Segment Start: Supplied material

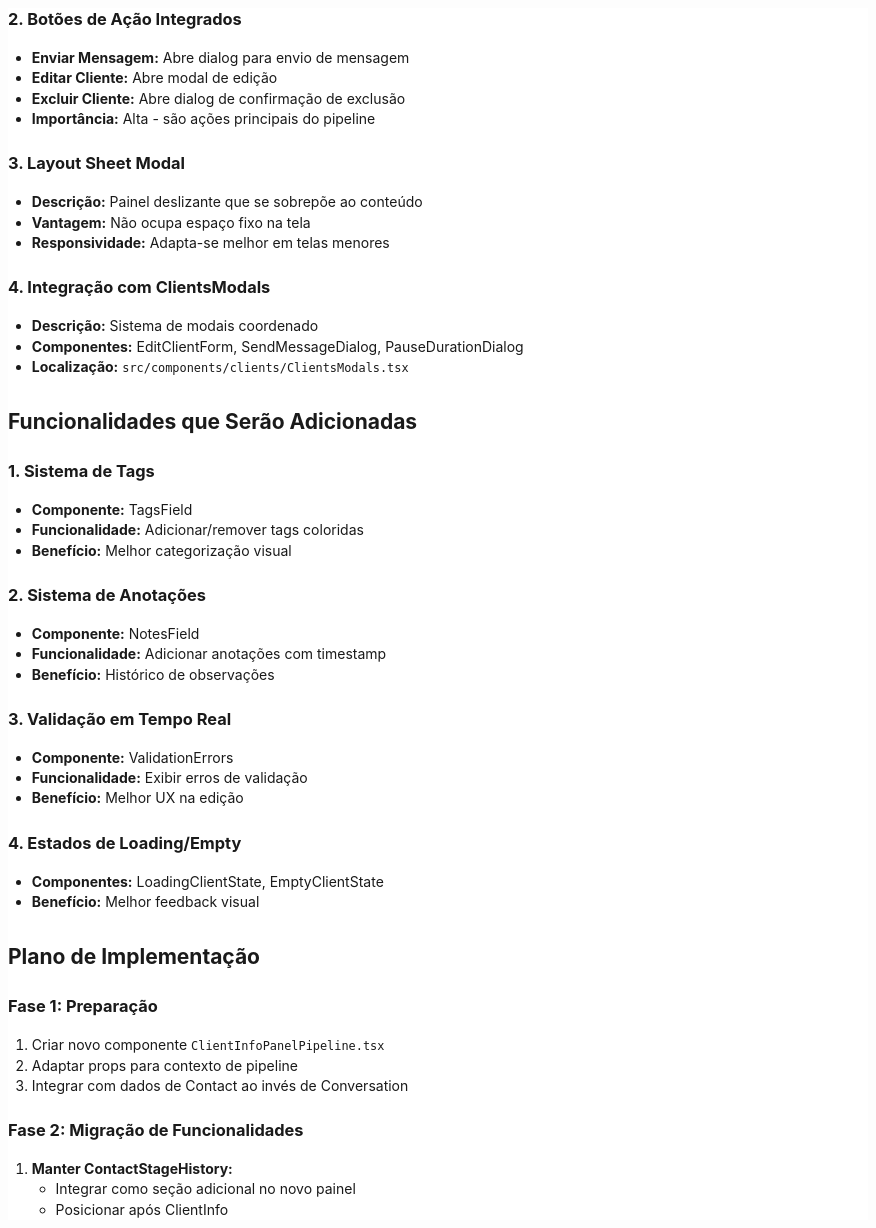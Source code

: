 ### 2. Botões de Ação Integrados
- **Enviar Mensagem:** Abre dialog para envio de mensagem
- **Editar Cliente:** Abre modal de edição
- **Excluir Cliente:** Abre dialog de confirmação de exclusão
- **Importância:** Alta - são ações principais do pipeline

### 3. Layout Sheet Modal
- **Descrição:** Painel deslizante que se sobrepõe ao conteúdo
- **Vantagem:** Não ocupa espaço fixo na tela
- **Responsividade:** Adapta-se melhor em telas menores

### 4. Integração com ClientsModals
- **Descrição:** Sistema de modais coordenado
- **Componentes:** EditClientForm, SendMessageDialog, PauseDurationDialog
- **Localização:** `src/components/clients/ClientsModals.tsx`

## Funcionalidades que Serão Adicionadas

### 1. Sistema de Tags
- **Componente:** TagsField
- **Funcionalidade:** Adicionar/remover tags coloridas
- **Benefício:** Melhor categorização visual

### 2. Sistema de Anotações
- **Componente:** NotesField
- **Funcionalidade:** Adicionar anotações com timestamp
- **Benefício:** Histórico de observações

### 3. Validação em Tempo Real
- **Componente:** ValidationErrors
- **Funcionalidade:** Exibir erros de validação
- **Benefício:** Melhor UX na edição

### 4. Estados de Loading/Empty
- **Componentes:** LoadingClientState, EmptyClientState
- **Benefício:** Melhor feedback visual

## Plano de Implementação

### Fase 1: Preparação
1. Criar novo componente `ClientInfoPanelPipeline.tsx`
2. Adaptar props para contexto de pipeline
3. Integrar com dados de Contact ao invés de Conversation

### Fase 2: Migração de Funcionalidades
1. **Manter ContactStageHistory:**
   - Integrar como seção adicional no novo painel
   - Posicionar após ClientInfo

Segment End: Supplied material

▶ **Task item**
Type out all the records verbatim, minus images.

▶ **Response for this exercise**
Source code

: ### 2. Botões de Ação Integrados
- **Enviar Mensagem:** Abre dialog para envio de mensagem
- **Editar Cliente:** Abre modal de edição
- **Excluir Cliente:** Abre dialog de confirmação de exclusão
- **Importância:** Alta - são ações principais do pipeline

### 3. Layout Sheet Modal
- **Descrição:** Painel deslizante que se sobrepõe ao conteúdo
- **Vantagem:** Não ocupa espaço fixo na tela
- **Responsividade:** Adapta-se melhor em telas menores

### 4. Integração com ClientsModals
- **Descrição:** Sistema de modais coordenado
- **Componentes:** EditClientForm, SendMessageDialog, PauseDurationDialog
- **Localização:** `src/components/clients/ClientsModals.tsx`

## Funcionalidades que Serão Adicionadas

### 1. Sistema de Tags
- **Componente:** TagsField
- **Funcionalidade:** Adicionar/remover tags coloridas
- **Benefício:** Melhor categorização visual

### 2. Sistema de Anotações
- **Componente:** NotesField
- **Funcionalidade:** Adicionar anotações com timestamp
- **Benefício:** Histórico de observações

### 3. Validação em Tempo Real
- **Componente:** ValidationErrors
- **Funcionalidade:** Exibir erros de validação
- **Benefício:** Melhor UX na edição

### 4. Estados de Loading/Empty
- **Componentes:** LoadingClientState, EmptyClientState
- **Benefício:** Melhor feedback visual

## Plano de Implementação

### Fase 1: Preparação
1. Criar novo componente `ClientInfoPanelPipeline.tsx`
2. Adaptar props para contexto de pipeline
3. Integrar com dados de Contact ao invés de Conversation

### Fase 2: Migração de Funcionalidades
1. **Manter ContactStageHistory:**
   - Integrar como seção adicional no novo painel
   - Posicionar após ClientInfo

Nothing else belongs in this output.